Jetzt habe ich euch wieder „zugetextet“, aber lasst euch Zeit, es dauert wahrscheinlich wieder eine Weile…

Habt’s gut!

6 Reacties

  1. Veronika:
    2 oktober 2017
    Liebe Anne es freut mich so von dir zu hören und deinen spannenden Bericht zu lesen.
    Vielen Dank dass du uns an deiner Reise teilnehmen lässt. Ich denke viel an dich und drück die Daumen dass du weiterhin von so positive Erlebnissen bericht kannst.
    Herzliche Grüsse Veronika
  2. Sas:
    4 oktober 2017
    Hihi, ik zie nadat ik dit gelezen heb pas, dat je ook een NL versie hebt ;) Ben ook een slow traveller, haha! Mooi om zo wat met je mee te kunnen reizen, met je belevingen en belevenissen. Ja, ik denk zo op straat wel es ineens: hey, Anne, hoe zou ze het hebben? En dan is je blog er ;) Wat je eerder schreef, over je vrijheid zo sterk ervaren, juist omdat je je verbonden weet met vrienden en familie elders, blijft me bij. Krachtige wetenschap. Wat heerlijk dat je lijf ook zo goed meedoet! Dat beleven is ook zo veel waard. Nu heb je de routine te pakken, merk je op, en dan zie ik je zo voor me met je wasje, slaapplaats vindtocht, inpakken, de fiets op, kaartlezen, google-vertaler, boodschapje, uitpakken; ik vind de klank van je verhaal erbij zo leuk, als dat het je goed af gaat, en dat het je goed doet. Heel fijn zo! Bonne route verder! liefs, sas
  3. Irene:
    4 oktober 2017
    Liebe Anne, wunderbare Geschichten....und herrlich zu wissen dass es dir so gut geht.hier auch Alles ok. Denke oft an dich.

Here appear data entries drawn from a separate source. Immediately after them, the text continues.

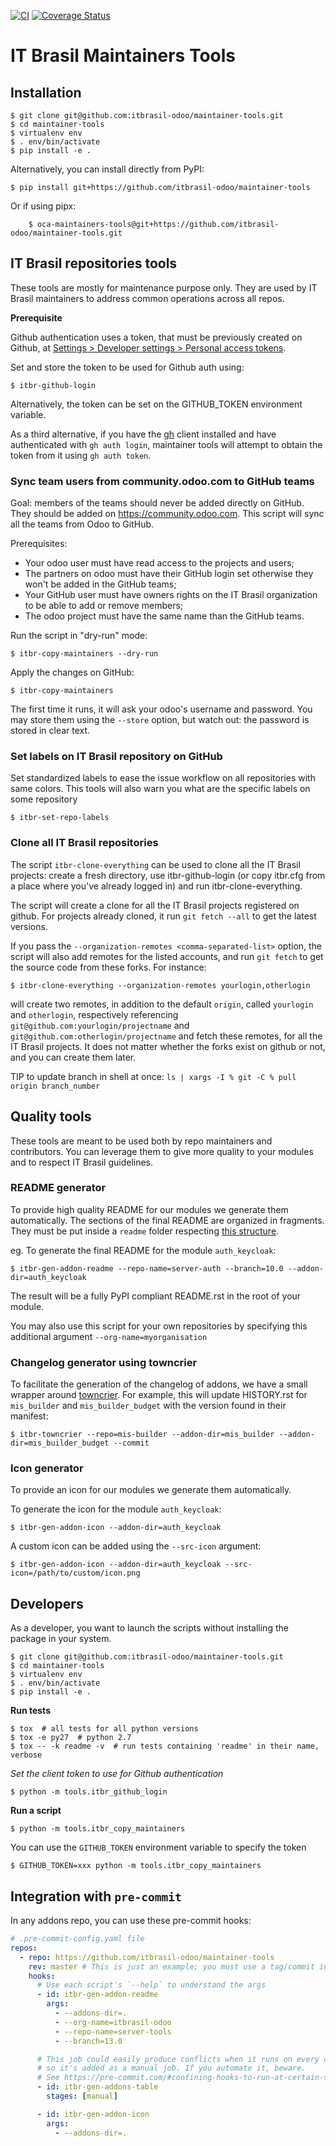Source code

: [![CI](https://github.com/itbrasil-odoo/maintainer-tools/actions/workflows/ci.yml/badge.svg)](https://github.com/itbrasil-odoo/maintainer-tools/actions/workflows/ci.yml)
[![Coverage Status](https://img.shields.io/coveralls/itbrasil-odoo/maintainer-tools.svg)](https://coveralls.io/r/itbrasil-odoo/maintainer-tools?branch=master)

# IT Brasil Maintainers Tools

## Installation

    $ git clone git@github.com:itbrasil-odoo/maintainer-tools.git
    $ cd maintainer-tools
    $ virtualenv env
    $ . env/bin/activate
    $ pip install -e .

Alternatively, you can install directly from PyPI:

    $ pip install git+https://github.com/itbrasil-odoo/maintainer-tools 

Or if using pipx:

        $ oca-maintainers-tools@git+https://github.com/itbrasil-odoo/maintainer-tools.git

## IT Brasil repositories tools

These tools are mostly for maintenance purpose only.
They are used by IT Brasil maintainers to address common operations across all repos.

**Prerequisite**

Github authentication uses a token, that must be previously created on Github, at
[Settings > Developer settings > Personal access tokens](https://github.com/settings/tokens).


Set and store the token to be used for Github auth using:

    $ itbr-github-login

Alternatively, the token can be set on the GITHUB_TOKEN environment variable.

As a third alternative, if you have the [gh](https://cli.github.com/) client installed
and have authenticated with `gh auth login`, maintainer tools will attempt to obtain the
token from it using `gh auth token`.

### Sync team users from community.odoo.com to GitHub teams

Goal: members of the teams should never be added directly on GitHub.
They should be added on https://community.odoo.com. This script will
sync all the teams from Odoo to GitHub.

Prerequisites:

* Your odoo user must have read access to the projects and users;
* The partners on odoo must have their GitHub login set otherwise they won't
  be added in the GitHub teams;
* Your GitHub user must have owners rights on the IT Brasil organization to be
  able to add or remove members;
* The odoo project must have the same name than the GitHub teams.

Run the script in "dry-run" mode:

    $ itbr-copy-maintainers --dry-run

Apply the changes on GitHub:

    $ itbr-copy-maintainers

The first time it runs, it will ask your odoo's username and password.
You may store them using the `--store` option, but watch out: the password is stored in clear text.


### Set labels on IT Brasil repository on GitHub

Set standardized labels to ease the issue workflow on all repositories with same colors.
This tools will also warn you what are the specific labels on some repository

    $ itbr-set-repo-labels


### Clone all IT Brasil repositories

The script `itbr-clone-everything` can be used to clone all the IT Brasil projects:
create a fresh directory, use itbr-github-login (or copy itbr.cfg from a place
where you've already logged in) and run itbr-clone-everything.

The script will create a clone for all the IT Brasil projects registered on
github. For projects already cloned, it run `git fetch --all` to get the
latest versions.

If you pass the `--organization-remotes
<comma-separated-list>` option, the script will also add remotes for the listed
accounts, and run `git fetch` to get the source code from these forks. For instance:

    $ itbr-clone-everything --organization-remotes yourlogin,otherlogin

will create two remotes, in addition to the default `origin`, called
`yourlogin` and `otherlogin`, respectively referencing
`git@github.com:yourlogin/projectname` and
`git@github.com:otherlogin/projectname` and fetch these remotes, for all the
IT Brasil projects. It does not matter whether the forks exist on github or not, and
you can create them later.

TIP to update branch in shell at once: `ls | xargs -I % git -C % pull origin branch_number`


## Quality tools

These tools are meant to be used both by repo maintainers and contributors.
You can leverage them to give more quality to your modules and to respect IT Brasil guidelines.


### README generator

To provide high quality README for our modules we generate them automatically.
The sections of the final README are organized in fragments.
They must be put inside a `readme` folder respecting [this structure](./template/module/readme).

eg.
To generate the final README for the module `auth_keycloak`:

    $ itbr-gen-addon-readme --repo-name=server-auth --branch=10.0 --addon-dir=auth_keycloak

The result will be a fully PyPI compliant README.rst in the root of your module.

You may also use this script for your own repositories by specifying this
additional argument `--org-name=myorganisation`


### Changelog generator using towncrier

To facilitate the generation of the changelog of addons, we have a
small wrapper around [towncrier](https://pypi.org/project/towncrier/).
For example, this will update HISTORY.rst for `mis_builder` and `mis_builder_budget`
with the version found in their manifest:

    $ itbr-towncrier --repo=mis-builder --addon-dir=mis_builder --addon-dir=mis_builder_budget --commit


### Icon generator

To provide an icon for our modules we generate them automatically.

To generate the icon for the module `auth_keycloak`:

    $ itbr-gen-addon-icon --addon-dir=auth_keycloak

A custom icon can be added using the `--src-icon` argument:

    $ itbr-gen-addon-icon --addon-dir=auth_keycloak --src-icon=/path/to/custom/icon.png


## Developers

As a developer, you want to launch the scripts without installing the
package in your system.

    $ git clone git@github.com:itbrasil-odoo/maintainer-tools.git
    $ cd maintainer-tools
    $ virtualenv env
    $ . env/bin/activate
    $ pip install -e .

**Run tests**

    $ tox  # all tests for all python versions
    $ tox -e py27  # python 2.7
    $ tox -- -k readme -v  # run tests containing 'readme' in their name, verbose

**Set the client token to use for Github* authentication*

    $ python -m tools.itbr_github_login

**Run a script**

    $ python -m tools.itbr_copy_maintainers

You can use the `GITHUB_TOKEN` environment variable to specify the token

    $ GITHUB_TOKEN=xxx python -m tools.itbr_copy_maintainers

## Integration with `pre-commit`

In any addons repo, you can use these pre-commit hooks:

```yaml
# .pre-commit-config.yaml file
repos:
  - repo: https://github.com/itbrasil-odoo/maintainer-tools
    rev: master # This is just an example; you must use a tag/commit instead!
    hooks:
      # Use each script's `--help` to understand the args
      - id: itbr-gen-addon-readme
        args:
          - --addons-dir=.
          - --org-name=itbrasil-odoo
          - --repo-name=server-tools
          - --branch=13.0

      # This job could easily produce conflicts when it runs on every commit,
      # so it's added as a manual job. If you automate it, beware.
      # See https://pre-commit.com/#confining-hooks-to-run-at-certain-stages
      - id: itbr-gen-addons-table
        stages: [manual]

      - id: itbr-gen-addon-icon
        args:
          - --addons-dir=.
```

    Ganz kurz denn fahre gleich zur Arbeit😀😆😐
  4. Klaus Peter Temmes:
    5 oktober 2017
    Hallo Anne, wir freuen uns ganz arg mit Dir, dass es Dir gut geht, dass Du gute, tolle Erfahrungen und Begegnungen machst und dass Du für uns Daheimgebliebenen einfach interessant, anschaulich und tiefsinnig schreibst. ( Weckt bei mir auf jeden Fall die Reiselust)

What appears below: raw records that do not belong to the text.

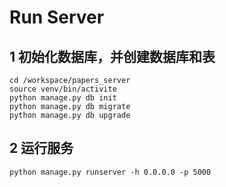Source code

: # Run Server
## 1 初始化数据库，并创建数据库和表
```shell
cd /workspace/papers_server
source venv/bin/activite
python manage.py db init
python manage.py db migrate
python manage.py db upgrade
```
## 2 运行服务
```shell
python manage.py runserver -h 0.0.0.0 -p 5000
```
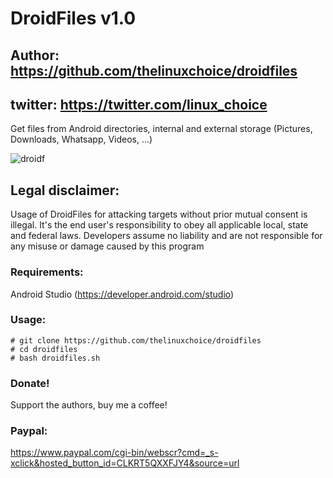 # DroidFiles v1.0
## Author: https://github.com/thelinuxchoice/droidfiles
## twitter: https://twitter.com/linux_choice

Get files from Android directories, internal and external storage (Pictures, Downloads, Whatsapp, Videos, ...)

![droidf](https://user-images.githubusercontent.com/34893261/80872043-eba1a600-8c85-11ea-89f4-476f663be3a3.png)

## Legal disclaimer:

Usage of DroidFiles for attacking targets without prior mutual consent is illegal. It's the end user's responsibility to obey all applicable local, state and federal laws. Developers assume no liability and are not responsible for any misuse or damage caused by this program 

### Requirements:
Android Studio (https://developer.android.com/studio)

### Usage:
```
# git clone https://github.com/thelinuxchoice/droidfiles
# cd droidfiles
# bash droidfiles.sh
```

### Donate!
Support the authors, buy me a coffee!
### Paypal:
https://www.paypal.com/cgi-bin/webscr?cmd=_s-xclick&hosted_button_id=CLKRT5QXXFJY4&source=url
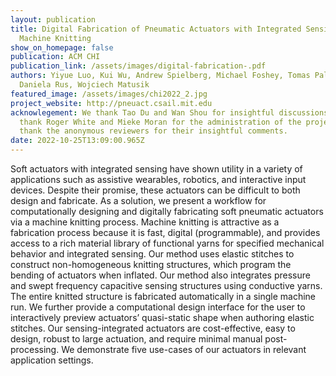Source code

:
 ```yaml
---
layout: publication
title: Digital Fabrication of Pneumatic Actuators with Integrated Sensing by
  Machine Knitting
show_on_homepage: false
publication: ACM CHI
publication_link: /assets/images/digital-fabrication-.pdf
authors: Yiyue Luo, Kui Wu, Andrew Spielberg, Michael Foshey, Tomas Palacios,
  Daniela Rus, Wojciech Matusik
featured_image: /assets/images/chi2022_2.jpg
project_website: http://pneuact.csail.mit.edu
acknowlegement: We thank Tao Du and Wan Shou for insightful discussions. We
  thank Roger White and Mieke Moran for the administration of the project. We
  thank the anonymous reviewers for their insightful comments.
date: 2022-10-25T13:09:00.965Z
---
```

Soft actuators with integrated sensing have shown utility in a variety of applications such as assistive wearables, robotics, and interactive input devices. Despite their promise, these actuators can be difficult to both design and fabricate. As a solution, we present a workflow for computationally designing and digitally fabricating soft pneumatic actuators via a machine knitting process. Machine knitting is attractive as a fabrication process because it is fast, digital (programmable), and provides access to a rich material library of functional yarns for specified mechanical behavior and integrated sensing. Our method uses elastic stitches to construct non-homogeneous knitting structures, which program the bending of actuators when inflated. Our method also integrates pressure and swept frequency capacitive sensing structures using conductive yarns. The entire knitted structure is fabricated automatically in a single machine run. We further provide a computational design interface for the user to interactively preview actuators’ quasi-static shape when authoring elastic stitches. Our sensing-integrated actuators are cost-effective, easy to design, robust to large actuation, and require minimal manual post-processing. We demonstrate five use-cases of our actuators in relevant application settings.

    Auf der Arbeit habe ich ja aktuell oft mit rumänischen Staatsbürgern ( auch Bulgaren) zu tun und da bekomme ich das "zapptzerapp" auch ganz oft zu hören!
    Neulich nachts sah ich eine Doku über Bulgarien, " das Armenhaus Europas" und es war sehr bedrückend. Aber dies - oder gerade deshalb - sollte es dich nicht abhalten, wie bisher ganz offen auf die Menschen zuzugehen.
    Ganz viele Grüße vom Dorfbach, Klaus , Andrea und Kinder
    P.S.: leider liegt Sepp wieder mit einem Schlaganfall in der Klinik- so nah ist halt Schönes und nicht so Schönes beieinander.
  5. Rouly Raftopoulou:
    13 oktober 2017
    Meine liebe Anne!
    Ich habe nicht erwartet, dass Du noch unterwegs bist, deshalb habe ich Dir ein e.mail Deiner ueblichen mail-Adresse vor Paar Tagen geshickt und dort beschreibe ich Dir meine "Abenteure".....
    Auf alle Faelle bewundere ich so sehr Deine seelische und koerpoerliche kraefte, die so noetig fuer eine so anspruchsvolle Reise sind!!!!!!!!!!!!!
    Bleib gesund, vorsichtig und kaemfaerisch!
    Ich umarme Dich,
    Deine Rouly.
  6. Jacqueline van Marion:
    14 oktober 2017
    Hoi Anne,
    Even een berichtje om je te laten weten dat ik veel aan je denk, en 'meereis'!
    Wat een avonturen toch, en indrukken!
    Heel veel groeten uit een lente-achtig Nijmegen!